Writing compelling characters is not easy. Being good at it demands a deep understanding of people. One develops that through a mixture of interest, observational skill, and puzzle-solving, all of which take time to learn. It’s particularly unlikely that one will develop such understanding from a book.
I can’t give you a formula for making interesting characters. Even it it were possible, it would be a subject too complex for a blog post. Instead, the following is a few tips about avoiding the clichéd kind of characters.
We have become accustomed to visual shorthand, and video ads reveal this explicitly. I’m going to use the example of ads for mountain bikes, which are common on YouTube in cycling-related content.
The ads sell the product by promoting coolness. (Car ads do too, but we almost never see the drivers.) The message is: See this attractive individual? You can be like that, you just need one of these.
Here’s where the clichés start. We can visually show coolness in only a few ways. Bike-ad directors do it using beards and tattoos. The audience is trained to recognise cool individuals because they invariably have these features. I’ve been watching this for a while, and I challenge anyone to find an ad for off-road bikes that does not feature beards and tattoos. It seems that in popular consciousness, these alone make someone cool.
Maybe visual clichés work for video ads, but they don’t for fiction. Writers can’t stick superficial badges of clichéd characterisation on to pabulum characters and expect that to create depth. It’s hollow, fake, and unsatisfying. Yet actually a lot of writers (especially TV writers) try exactly this. They attempt characterisation using the very same overused tools that video ad producers use.
I can’t believe I’m doing this, but I’m going to illustrate this practice using the recent series Star Trek Picard. I have been a passionate Star Trek fan since the early 1970s. In my opinion, the less said about this abominable new incarnation, the better; it’s not Star Trek and it’s definitely not Picard. (I won’t be watching any more of it.) Anyway, at least this garbage contains plenty of good material for teachers and students of writing. Here I am focusing on characterisation, or rather the complete lack of it.
One of Picard’s new associates is an ex-Starfleet officer, now improbably turned buccaneer. He had so little effect on me that even after 10 episodes in 2020, I did not remember his name, and had to look it up. It is apparently Christobal Rios. I had no idea, and that’s the point.
Rios is as interesting as a wax candle. He seems to have beamed-in from a mountain-bike ad. Picard sees something virtuous in him, although we never find out what. At least we know Rios is cool because he’s got the beard and tattoos. Even better, they’ve given him a cigar as well. Who smokes at the turn of the 24th century, let alone inside a spacecraft? This is so absurd that it highlights this trick for what it is, a cheap visual cliché instead of characterisation. We’re supposed to accept Rios as intriguing because he has the right look. He certainly has nothing else.

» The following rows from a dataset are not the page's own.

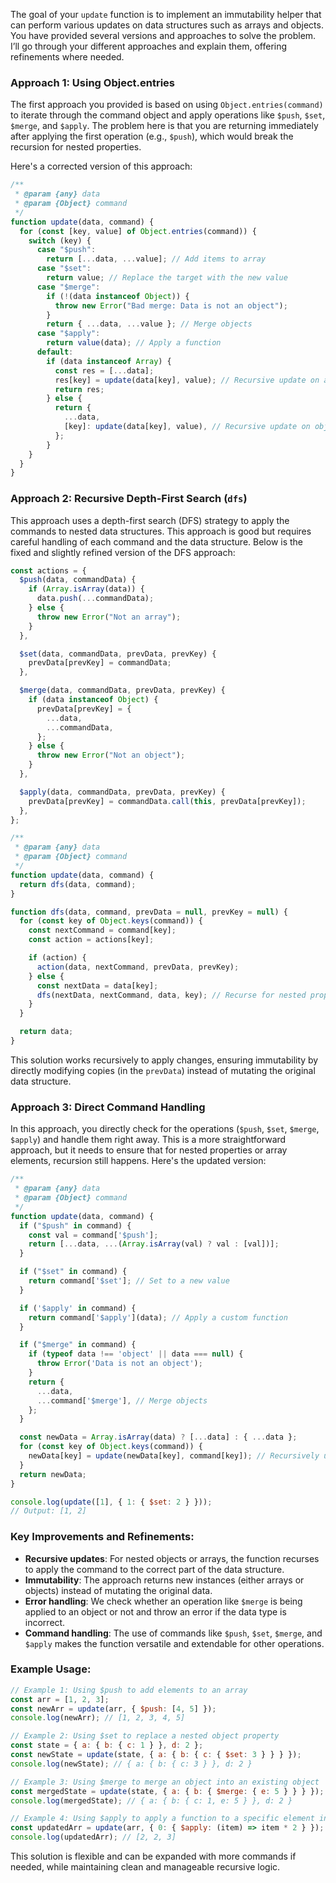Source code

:The goal of your `update` function is to implement an immutability helper that can perform various updates on data structures such as arrays and objects. You have provided several versions and approaches to solve the problem. I’ll go through your different approaches and explain them, offering refinements where needed.

### Approach 1: Using Object.entries

The first approach you provided is based on using `Object.entries(command)` to iterate through the command object and apply operations like `$push`, `$set`, `$merge`, and `$apply`. The problem here is that you are returning immediately after applying the first operation (e.g., `$push`), which would break the recursion for nested properties.

Here's a corrected version of this approach:

```javascript
/**
 * @param {any} data
 * @param {Object} command
 */
function update(data, command) {
  for (const [key, value] of Object.entries(command)) {
    switch (key) {
      case "$push":
        return [...data, ...value]; // Add items to array
      case "$set":
        return value; // Replace the target with the new value
      case "$merge":
        if (!(data instanceof Object)) {
          throw new Error("Bad merge: Data is not an object");
        }
        return { ...data, ...value }; // Merge objects
      case "$apply":
        return value(data); // Apply a function
      default:
        if (data instanceof Array) {
          const res = [...data];
          res[key] = update(data[key], value); // Recursive update on array element
          return res;
        } else {
          return {
            ...data,
            [key]: update(data[key], value), // Recursive update on object property
          };
        }
    }
  }
}
```

### Approach 2: Recursive Depth-First Search (`dfs`)

This approach uses a depth-first search (DFS) strategy to apply the commands to nested data structures. This approach is good but requires careful handling of each command and the data structure. Below is the fixed and slightly refined version of the DFS approach:

```javascript
const actions = {
  $push(data, commandData) {
    if (Array.isArray(data)) {
      data.push(...commandData);
    } else {
      throw new Error("Not an array");
    }
  },

  $set(data, commandData, prevData, prevKey) {
    prevData[prevKey] = commandData;
  },

  $merge(data, commandData, prevData, prevKey) {
    if (data instanceof Object) {
      prevData[prevKey] = {
        ...data,
        ...commandData,
      };
    } else {
      throw new Error("Not an object");
    }
  },

  $apply(data, commandData, prevData, prevKey) {
    prevData[prevKey] = commandData.call(this, prevData[prevKey]);
  },
};

/**
 * @param {any} data
 * @param {Object} command
 */
function update(data, command) {
  return dfs(data, command);
}

function dfs(data, command, prevData = null, prevKey = null) {
  for (const key of Object.keys(command)) {
    const nextCommand = command[key];
    const action = actions[key];

    if (action) {
      action(data, nextCommand, prevData, prevKey);
    } else {
      const nextData = data[key];
      dfs(nextData, nextCommand, data, key); // Recurse for nested properties
    }
  }

  return data;
}
```

This solution works recursively to apply changes, ensuring immutability by directly modifying copies (in the `prevData`) instead of mutating the original data structure.

### Approach 3: Direct Command Handling

In this approach, you directly check for the operations (`$push`, `$set`, `$merge`, `$apply`) and handle them right away. This is a more straightforward approach, but it needs to ensure that for nested properties or array elements, recursion still happens. Here's the updated version:

```javascript
/**
 * @param {any} data
 * @param {Object} command
 */
function update(data, command) {
  if ("$push" in command) {
    const val = command['$push'];
    return [...data, ...(Array.isArray(val) ? val : [val])];
  }

  if ("$set" in command) {
    return command['$set']; // Set to a new value
  }

  if ('$apply' in command) {
    return command['$apply'](data); // Apply a custom function
  }

  if ("$merge" in command) {
    if (typeof data !== 'object' || data === null) {
      throw Error('Data is not an object');
    }
    return {
      ...data,
      ...command['$merge'], // Merge objects
    };
  }

  const newData = Array.isArray(data) ? [...data] : { ...data };
  for (const key of Object.keys(command)) {
    newData[key] = update(newData[key], command[key]); // Recursively update nested properties
  }
  return newData;
}

console.log(update([1], { 1: { $set: 2 } }));
// Output: [1, 2]
```

### Key Improvements and Refinements:

- **Recursive updates**: For nested objects or arrays, the function recurses to apply the command to the correct part of the data structure.
- **Immutability**: The approach returns new instances (either arrays or objects) instead of mutating the original data.
- **Error handling**: We check whether an operation like `$merge` is being applied to an object or not and throw an error if the data type is incorrect.
- **Command handling**: The use of commands like `$push`, `$set`, `$merge`, and `$apply` makes the function versatile and extendable for other operations.

### Example Usage:

```javascript
// Example 1: Using $push to add elements to an array
const arr = [1, 2, 3];
const newArr = update(arr, { $push: [4, 5] });
console.log(newArr); // [1, 2, 3, 4, 5]

// Example 2: Using $set to replace a nested object property
const state = { a: { b: { c: 1 } }, d: 2 };
const newState = update(state, { a: { b: { c: { $set: 3 } } } });
console.log(newState); // { a: { b: { c: 3 } }, d: 2 }

// Example 3: Using $merge to merge an object into an existing object
const mergedState = update(state, { a: { b: { $merge: { e: 5 } } } });
console.log(mergedState); // { a: { b: { c: 1, e: 5 } }, d: 2 }

// Example 4: Using $apply to apply a function to a specific element in an array
const updatedArr = update(arr, { 0: { $apply: (item) => item * 2 } });
console.log(updatedArr); // [2, 2, 3]
```

This solution is flexible and can be expanded with more commands if needed, while maintaining clean and manageable recursive logic.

And what have they done to Seven of Nine (aka Annika Hansen)? I’m going to skip all the back story, but suffice to say Seven was, when we last saw her in 2001, an extremely interesting character. She was complex and deep, and this she earned (as always) through a lot of genuine conflict and hardship in her life. She made choices and paid the price. Nineteen year later, all that depth has gone, although she may have turned lesbian.
Not only is this inconsistent with what we previously saw of the character, it’s another cliché. I don’t care about anyone’s sexuality: people are what they are and it doesn’t matter. Whatever someone’s sexuality is, this of itself is not enough to make them interesting. Yet weak writers draw upon this from their toolbox of coolness clichés. They arbitrarily make someone homosexual who was not before, and/or gratuitously add a gay character, as if this is somehow interesting or edgy. It’s not. It’s cheap, amateurish and lazy.
Developing writers: go deeper. Phoney Mister Potato-Head features – not only beards and tattoos, also smoking, alternative sexuality, and non-white ethnicity – do not of themselves constitute characterisation. They detract from characterisation. Watch out for these and for any other cheap tricks. Using them shows that a writer is satisfied with superficiality and hasn’t done the work.